Ihr eigentliches Argument lautet: Es ist zwar richtig, dass allein der Bundesgesetzgeber für das Mietrecht zuständig ist und der Freistaat Bayern hier somit keine eigene Gesetzgebungskompetenz hat. Aber diese gelte eben nur so weit, als es das unmittelbare zivilrechtliche Verhältnis zwischen Mieter und Vermieter betrifft. Wenn der Freistaat dagegen einen befristeten Mietenstopp verhänge, um einem „Marktversagen“ und der „Vertreibung“ von Mietern aus den immer teurer werdenden Städten entgegenzuwirken, sei das etwas anderes. Es gebe keine Bestimmung, die den Freistaat daran hindere, ergänzende Gesetze zu erlassen, die nicht im Widerspruch zu Bundesgesetzen stehen. Mayer fasste es in die Formel, der Freistaat dürfe etwas verbieten, was der Bundesgesetzgeber erlaubt, er dürfe nur nicht etwas erlauben, was der Bundesgesetzgeber verbietet.
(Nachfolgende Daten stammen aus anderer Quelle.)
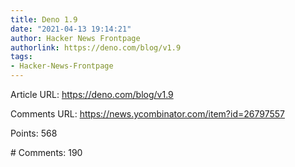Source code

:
 ```yaml
---
title: Deno 1.9
date: "2021-04-13 19:14:21"
author: Hacker News Frontpage
authorlink: https://deno.com/blog/v1.9
tags:
- Hacker-News-Frontpage
---
```


<p>Article URL: <a href="https://deno.com/blog/v1.9">https://deno.com/blog/v1.9</a></p>
<p>Comments URL: <a href="https://news.ycombinator.com/item?id=26797557">https://news.ycombinator.com/item?id=26797557</a></p>
<p>Points: 568</p>
<p># Comments: 190</p>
Artz und Rastätter schilderten worum es in der Praxis geht: Der durchschnittliche Quadratmeterpreis bei Neuvermietungen liege in München schon bei 18,31 Euro. Auch Besserverdienende könnten sich dies oft nicht mehr leisten. „Die Problematik mit den Mietpreisen“, so Rastätter, „erreicht immer größere Gesellschaftsschichten.“ Sogar Akademikerpaare mit Kindern seien oft gezwungen, die Stadt zu verlassen, weil sie 2500 Euro oder mehr für eine Wohnung zahlen müssten.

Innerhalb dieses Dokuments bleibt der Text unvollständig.